**Work instruction**. The data below calls for an exact copy.

**Data to examine**.

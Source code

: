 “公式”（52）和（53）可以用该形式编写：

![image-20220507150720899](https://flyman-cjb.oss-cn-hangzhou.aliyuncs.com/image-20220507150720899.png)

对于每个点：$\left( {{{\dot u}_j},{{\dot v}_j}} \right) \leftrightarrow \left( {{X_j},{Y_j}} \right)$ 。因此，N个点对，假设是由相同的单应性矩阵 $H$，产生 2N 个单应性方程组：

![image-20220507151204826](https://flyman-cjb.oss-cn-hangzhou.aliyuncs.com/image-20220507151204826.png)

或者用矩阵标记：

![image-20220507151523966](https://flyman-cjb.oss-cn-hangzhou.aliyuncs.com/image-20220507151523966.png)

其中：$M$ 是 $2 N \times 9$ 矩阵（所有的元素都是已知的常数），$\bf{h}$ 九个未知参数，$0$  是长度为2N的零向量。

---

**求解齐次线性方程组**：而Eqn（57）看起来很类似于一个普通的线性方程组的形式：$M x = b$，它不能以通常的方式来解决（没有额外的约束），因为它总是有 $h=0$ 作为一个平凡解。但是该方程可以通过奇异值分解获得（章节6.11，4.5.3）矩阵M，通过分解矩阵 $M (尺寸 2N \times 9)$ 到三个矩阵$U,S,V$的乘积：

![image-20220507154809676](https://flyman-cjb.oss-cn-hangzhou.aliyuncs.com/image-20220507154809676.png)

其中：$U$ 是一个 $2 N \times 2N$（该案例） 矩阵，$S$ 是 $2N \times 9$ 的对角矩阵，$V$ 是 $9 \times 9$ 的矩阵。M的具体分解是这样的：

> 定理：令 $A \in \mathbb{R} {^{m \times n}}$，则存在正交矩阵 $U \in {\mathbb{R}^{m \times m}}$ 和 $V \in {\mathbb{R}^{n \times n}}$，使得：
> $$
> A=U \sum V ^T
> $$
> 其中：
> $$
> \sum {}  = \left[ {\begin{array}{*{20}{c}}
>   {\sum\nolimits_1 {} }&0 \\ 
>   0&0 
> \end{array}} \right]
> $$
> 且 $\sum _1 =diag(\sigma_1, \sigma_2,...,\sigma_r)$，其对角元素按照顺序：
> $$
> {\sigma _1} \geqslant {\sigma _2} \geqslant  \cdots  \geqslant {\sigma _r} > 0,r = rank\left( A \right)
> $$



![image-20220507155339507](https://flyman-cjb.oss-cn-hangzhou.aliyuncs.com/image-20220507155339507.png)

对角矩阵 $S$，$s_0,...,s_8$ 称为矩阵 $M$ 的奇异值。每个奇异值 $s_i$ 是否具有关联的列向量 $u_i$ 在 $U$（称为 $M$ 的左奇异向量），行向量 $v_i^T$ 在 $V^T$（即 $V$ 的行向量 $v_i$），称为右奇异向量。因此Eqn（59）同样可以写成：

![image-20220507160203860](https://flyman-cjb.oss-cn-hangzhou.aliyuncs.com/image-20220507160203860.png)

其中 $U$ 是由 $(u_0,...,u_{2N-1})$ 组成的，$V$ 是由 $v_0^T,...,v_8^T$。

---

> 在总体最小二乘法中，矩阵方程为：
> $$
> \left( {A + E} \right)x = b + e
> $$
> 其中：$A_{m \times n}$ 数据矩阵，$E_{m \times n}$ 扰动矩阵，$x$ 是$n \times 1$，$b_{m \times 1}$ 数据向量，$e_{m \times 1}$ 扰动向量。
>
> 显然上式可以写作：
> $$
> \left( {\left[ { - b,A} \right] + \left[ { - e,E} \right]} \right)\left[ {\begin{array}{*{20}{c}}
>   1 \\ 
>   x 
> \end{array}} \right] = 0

**Written solution**.
Source code

: “公式”（52）和（53）可以用该形式编写：

![image-20220507150720899](https://flyman-cjb.oss-cn-hangzhou.aliyuncs.com/image-20220507150720899.png)

对于每个点：$\left( {{{\dot u}_j},{{\dot v}_j}} \right) \leftrightarrow \left( {{X_j},{Y_j}} \right)$ 。因此，N个点对，假设是由相同的单应性矩阵 $H$，产生 2N 个单应性方程组：

![image-20220507151204826](https://flyman-cjb.oss-cn-hangzhou.aliyuncs.com/image-20220507151204826.png)

或者用矩阵标记：

![image-20220507151523966](https://flyman-cjb.oss-cn-hangzhou.aliyuncs.com/image-20220507151523966.png)

其中：$M$ 是 $2 N \times 9$ 矩阵（所有的元素都是已知的常数），$\bf{h}$ 九个未知参数，$0$  是长度为2N的零向量。

---

**求解齐次线性方程组**：而Eqn（57）看起来很类似于一个普通的线性方程组的形式：$M x = b$，它不能以通常的方式来解决（没有额外的约束），因为它总是有 $h=0$ 作为一个平凡解。但是该方程可以通过奇异值分解获得（章节6.11，4.5.3）矩阵M，通过分解矩阵 $M (尺寸 2N \times 9)$ 到三个矩阵$U,S,V$的乘积：

![image-20220507154809676](https://flyman-cjb.oss-cn-hangzhou.aliyuncs.com/image-20220507154809676.png)

其中：$U$ 是一个 $2 N \times 2N$（该案例） 矩阵，$S$ 是 $2N \times 9$ 的对角矩阵，$V$ 是 $9 \times 9$ 的矩阵。M的具体分解是这样的：

> 定理：令 $A \in \mathbb{R} {^{m \times n}}$，则存在正交矩阵 $U \in {\mathbb{R}^{m \times m}}$ 和 $V \in {\mathbb{R}^{n \times n}}$，使得：
> $$
> A=U \sum V ^T
> $$
> 其中：
> $$
> \sum {}  = \left[ {\begin{array}{*{20}{c}}
>   {\sum\nolimits_1 {} }&0 \\ 
>   0&0 
> \end{array}} \right]
> $$
> 且 $\sum _1 =diag(\sigma_1, \sigma_2,...,\sigma_r)$，其对角元素按照顺序：
> $$
> {\sigma _1} \geqslant {\sigma _2} \geqslant  \cdots  \geqslant {\sigma _r} > 0,r = rank\left( A \right)
> $$



![image-20220507155339507](https://flyman-cjb.oss-cn-hangzhou.aliyuncs.com/image-20220507155339507.png)

对角矩阵 $S$，$s_0,...,s_8$ 称为矩阵 $M$ 的奇异值。每个奇异值 $s_i$ 是否具有关联的列向量 $u_i$ 在 $U$（称为 $M$ 的左奇异向量），行向量 $v_i^T$ 在 $V^T$（即 $V$ 的行向量 $v_i$），称为右奇异向量。因此Eqn（59）同样可以写成：

![image-20220507160203860](https://flyman-cjb.oss-cn-hangzhou.aliyuncs.com/image-20220507160203860.png)

其中 $U$ 是由 $(u_0,...,u_{2N-1})$ 组成的，$V$ 是由 $v_0^T,...,v_8^T$。

---

> 在总体最小二乘法中，矩阵方程为：
> $$
> \left( {A + E} \right)x = b + e
> $$
> 其中：$A_{m \times n}$ 数据矩阵，$E_{m \times n}$ 扰动矩阵，$x$ 是$n \times 1$，$b_{m \times 1}$ 数据向量，$e_{m \times 1}$ 扰动向量。
>
> 显然上式可以写作：
> $$
> \left( {\left[ { - b,A} \right] + \left[ { - e,E} \right]} \right)\left[ {\begin{array}{*{20}{c}}
>   1 \\ 
>   x 
> \end{array}} \right] = 0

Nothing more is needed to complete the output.